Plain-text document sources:
________________________

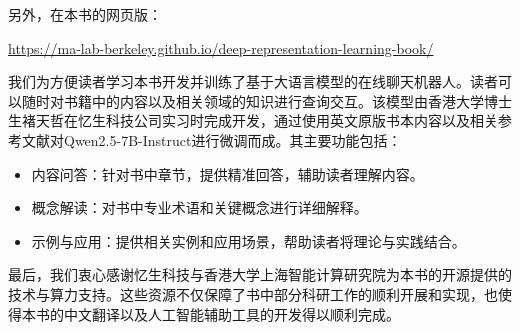 \documentclass[../../book-main_zh.tex]{subfiles}
\begin{document}
另外，在本书的网页版：
\begin{center}
    \url{https://ma-lab-berkeley.github.io/deep-representation-learning-book/}
\end{center}
我们为方便读者学习本书开发并训练了基于大语言模型的在线聊天机器人。读者可以随时对书籍中的内容以及相关领域的知识进行查询交互。该模型由香港大学博士生褚天哲在忆生科技公司实习时完成开发，通过使用英文原版书本内容以及相关参考文献对Qwen2.5-7B-Instruct进行微调而成。其主要功能包括：
\begin{itemize}
    \item 内容问答：针对书中章节，提供精准回答，辅助读者理解内容。

    \item 概念解读：对书中专业术语和关键概念进行详细解释。

    \item 示例与应用：提供相关实例和应用场景，帮助读者将理论与实践结合。
\end{itemize}

最后，我们衷心感谢忆生科技与香港大学上海智能计算研究院为本书的开源提供的技术与算力支持。这些资源不仅保障了书中部分科研工作的顺利开展和实现，也使得本书的中文翻译以及人工智能辅助工具的开发得以顺利完成。%
\end{document}
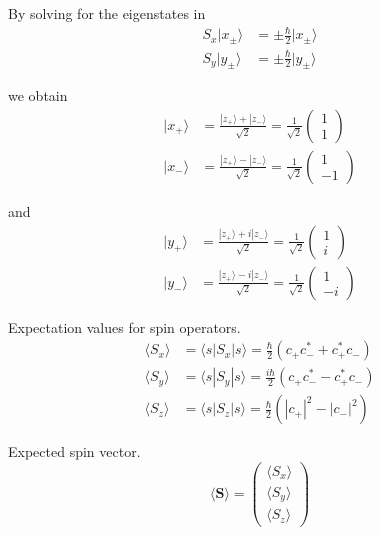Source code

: By solving for the eigenstates in
\begin{align*}
S_x|x_\pm\rangle&=\pm\tfrac{\hbar}{2}|x_\pm\rangle
\\
S_y|y_\pm\rangle&=\pm\tfrac{\hbar}{2}|y_\pm\rangle
\end{align*}

we obtain
\begin{align*}
|x_+\rangle&=\frac{|z_+\rangle+|z_-\rangle}{\sqrt2}=\frac{1}{\sqrt2}\begin{pmatrix}1\\1\end{pmatrix}
\\
|x_-\rangle&=\frac{|z_+\rangle-|z_-\rangle}{\sqrt2}=\frac{1}{\sqrt2}\begin{pmatrix}1\\-1\end{pmatrix}
\end{align*}

and
\begin{align*}
|y_+\rangle&=\frac{|z_+\rangle+i|z_-\rangle}{\sqrt2}=\frac{1}{\sqrt2}\begin{pmatrix}1\\i\end{pmatrix}
\\
|y_-\rangle&=\frac{|z_+\rangle-i|z_-\rangle}{\sqrt2}=\frac{1}{\sqrt2}\begin{pmatrix}1\\-i\end{pmatrix}
\end{align*}

Expectation values for spin operators.
\begin{align*}
\langle S_x\rangle&=\langle s|S_x|s\rangle=\frac{\hbar}{2}\left(c_+c_-^*+c_+^*c_-\right)
\\
\langle S_y\rangle&=\langle s|S_y|s\rangle=\frac{i\hbar}{2}\left(c_+c_-^*-c_+^*c_-\right)
\\
\langle S_z\rangle&=\langle s|S_z|s\rangle=\frac{\hbar}{2}\left(|c_+|^2-|c_-|^2\right)
\end{align*}

Expected spin vector.
\begin{equation*}
\langle\mathbf S\rangle=\begin{pmatrix}
\langle S_x\rangle\\
\langle S_y\rangle\\
\langle S_z\rangle
\end{pmatrix}
\end{equation*}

________________________

GOAL OF THE EXERCISE:
Give the data again exactly as written, with all pictures left out.

EXPECTED ANSWER:
 \documentclass[../../book-main_zh.tex]{subfiles}
\begin{document}
另外，在本书的网页版：
\begin{center}
    \url{https://ma-lab-berkeley.github.io/deep-representation-learning-book/}
\end{center}
我们为方便读者学习本书开发并训练了基于大语言模型的在线聊天机器人。读者可以随时对书籍中的内容以及相关领域的知识进行查询交互。该模型由香港大学博士生褚天哲在忆生科技公司实习时完成开发，通过使用英文原版书本内容以及相关参考文献对Qwen2.5-7B-Instruct进行微调而成。其主要功能包括：
\begin{itemize}
    \item 内容问答：针对书中章节，提供精准回答，辅助读者理解内容。

    \item 概念解读：对书中专业术语和关键概念进行详细解释。

    \item 示例与应用：提供相关实例和应用场景，帮助读者将理论与实践结合。
\end{itemize}

最后，我们衷心感谢忆生科技与香港大学上海智能计算研究院为本书的开源提供的技术与算力支持。这些资源不仅保障了书中部分科研工作的顺利开展和实现，也使得本书的中文翻译以及人工智能辅助工具的开发得以顺利完成。%
\end{document}
Source code

: By solving for the eigenstates in
\begin{align*}
S_x|x_\pm\rangle&=\pm\tfrac{\hbar}{2}|x_\pm\rangle
\\
S_y|y_\pm\rangle&=\pm\tfrac{\hbar}{2}|y_\pm\rangle
\end{align*}

we obtain
\begin{align*}
|x_+\rangle&=\frac{|z_+\rangle+|z_-\rangle}{\sqrt2}=\frac{1}{\sqrt2}\begin{pmatrix}1\\1\end{pmatrix}
\\
|x_-\rangle&=\frac{|z_+\rangle-|z_-\rangle}{\sqrt2}=\frac{1}{\sqrt2}\begin{pmatrix}1\\-1\end{pmatrix}
\end{align*}

and
\begin{align*}
|y_+\rangle&=\frac{|z_+\rangle+i|z_-\rangle}{\sqrt2}=\frac{1}{\sqrt2}\begin{pmatrix}1\\i\end{pmatrix}
\\
|y_-\rangle&=\frac{|z_+\rangle-i|z_-\rangle}{\sqrt2}=\frac{1}{\sqrt2}\begin{pmatrix}1\\-i\end{pmatrix}
\end{align*}

Expectation values for spin operators.
\begin{align*}
\langle S_x\rangle&=\langle s|S_x|s\rangle=\frac{\hbar}{2}\left(c_+c_-^*+c_+^*c_-\right)
\\
\langle S_y\rangle&=\langle s|S_y|s\rangle=\frac{i\hbar}{2}\left(c_+c_-^*-c_+^*c_-\right)
\\
\langle S_z\rangle&=\langle s|S_z|s\rangle=\frac{\hbar}{2}\left(|c_+|^2-|c_-|^2\right)
\end{align*}

Expected spin vector.
\begin{equation*}
\langle\mathbf S\rangle=\begin{pmatrix}
\langle S_x\rangle\\
\langle S_y\rangle\\
\langle S_z\rangle
\end{pmatrix}
\end{equation*}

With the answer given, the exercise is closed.